** Opening Records provided block **

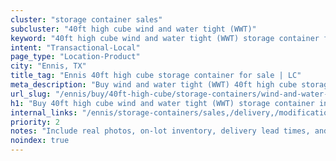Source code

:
 ```yaml
---
cluster: "storage container sales"
subcluster: "40ft high cube wind and water tight (WWT)"
keyword: "40ft high cube wind and water tight (WWT) storage container for sale Ennis, TX"
intent: "Transactional-Local"
page_type: "Location-Product"
city: "Ennis, TX"
title_tag: "Ennis 40ft high cube storage container for sale | LC"
meta_description: "Buy wind and water tight (WWT) 40ft high cube storage container sale with local delivery in Ennis, TX. LC Container — local Since 2003. Request a fast quote today."
url_slug: "/ennis/buy/40ft-high-cube/storage-containers/wind-and-water-tight-wwt"
h1: "Buy 40ft high cube wind and water tight (WWT) storage container in Ennis"
internal_links: "/ennis/storage-containers/sales,/delivery,/modifications"
priority: 2
notes: "Include real photos, on-lot inventory, delivery lead times, and financing info."
noindex: true
---
```


<!-- TODO: Add unique city/inventory copy, images, and internal links here. -->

** Closing Records provided block **

■ Task instructions: Would you please print out all the records above exactly, minus any pictures?

■ Answer space:
Source code

:
 ```yaml
---
cluster: "storage container sales"
subcluster: "40ft high cube wind and water tight (WWT)"
keyword: "40ft high cube wind and water tight (WWT) storage container for sale Ennis, TX"
intent: "Transactional-Local"
page_type: "Location-Product"
city: "Ennis, TX"
title_tag: "Ennis 40ft high cube storage container for sale | LC"
meta_description: "Buy wind and water tight (WWT) 40ft high cube storage container sale with local delivery in Ennis, TX. LC Container — local Since 2003. Request a fast quote today."
url_slug: "/ennis/buy/40ft-high-cube/storage-containers/wind-and-water-tight-wwt"
h1: "Buy 40ft high cube wind and water tight (WWT) storage container in Ennis"
internal_links: "/ennis/storage-containers/sales,/delivery,/modifications"
priority: 2
notes: "Include real photos, on-lot inventory, delivery lead times, and financing info."
noindex: true
---
```


<!-- TODO: Add unique city/inventory copy, images, and internal links here. -->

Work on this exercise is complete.